Infamous intelligence community assessment “attacked RT for giving a voice to third-party candidates, anti-fracking activists, Black Lives Matter,”Hedges

He also pointed out the treatment of WikiLeaks founder Julian Assange, and said his own coverage of Assange’s imprisonment and extradition has been suppressed by social networks.

Hedges said he “actually laughed”At the statement of Tobias Schmid (current chair, European Regulators Group for Audiovisual Media Services – ERGA), who called RT DE a “nuisance”Or an “irritant”This needed to be dealt with. According to the American, Schmid’s remark showed “how utterly naive and tone-deaf he was about the role of journalism.” 

“Journalists who are not an ‘irritant’ to people in power are called propagandists,” Hedges said. “We should always have an adversarial relationship to power. It’s what journalism is about.”

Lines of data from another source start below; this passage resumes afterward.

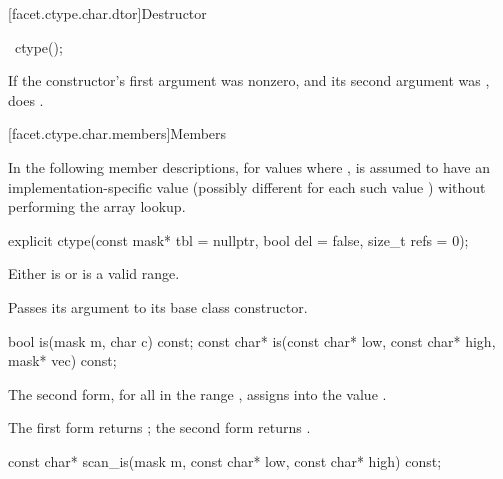 [facet.ctype.char.dtor]{Destructor}

%
\begin{itemdecl}
~ctype();
\end{itemdecl}

\begin{itemdescr}
\pnum
\effects
If the constructor's first argument was nonzero, and its second argument
was , does
.
\end{itemdescr}

[facet.ctype.char.members]{Members}

\pnum
{}%
In the following member descriptions, for
values  where ,
 is assumed to have an
implementation-specific value (possibly different for each
such value ) without performing the array lookup.

%
\begin{itemdecl}
explicit ctype(const mask* tbl = nullptr, bool del = false, size_t refs = 0);
\end{itemdecl}

\begin{itemdescr}
\pnum
\expects
Either  is  or  is a valid range.

\pnum
\effects
Passes its  argument to its base class constructor.
\end{itemdescr}

%
\begin{itemdecl}
bool        is(mask m, char c) const;
const char* is(const char* low, const char* high, mask* vec) const;
\end{itemdecl}

\begin{itemdescr}
\pnum
\effects
The second form, for all
in the range
,
assigns
into
the value
.

\pnum
\returns
The first form returns
;
the second form returns .
\end{itemdescr}

%
\begin{itemdecl}
const char* scan_is(mask m, const char* low, const char* high) const;
\end{itemdecl}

EXPLAINER: EU regulators’ case against RT DE unfair: Here’s why

Hedges was a 15-year veteran of The New York Times. He won the Pulitzer Prize for 2002 coverage of the War on Terrorism. He left the paper in 2005, after criticizing the US invasion of Iraq, and currently hosts ‘On Contact,’ a weekly show on RT America.

RT’s German-language service began broadcasting on Thursday from Moscow via Serbia. On Friday, authorities in Berlin-Brandenburg filed a lawsuit in court alleging that RT DE Productions was a German broadcaster and that it required a German licence. 

RT countered, claiming that the company does not produce content. Satellite broadcasting through Serbia is completely legal under the European Convention of Transfrontier Television. Germany signed the ECTT and ratified it.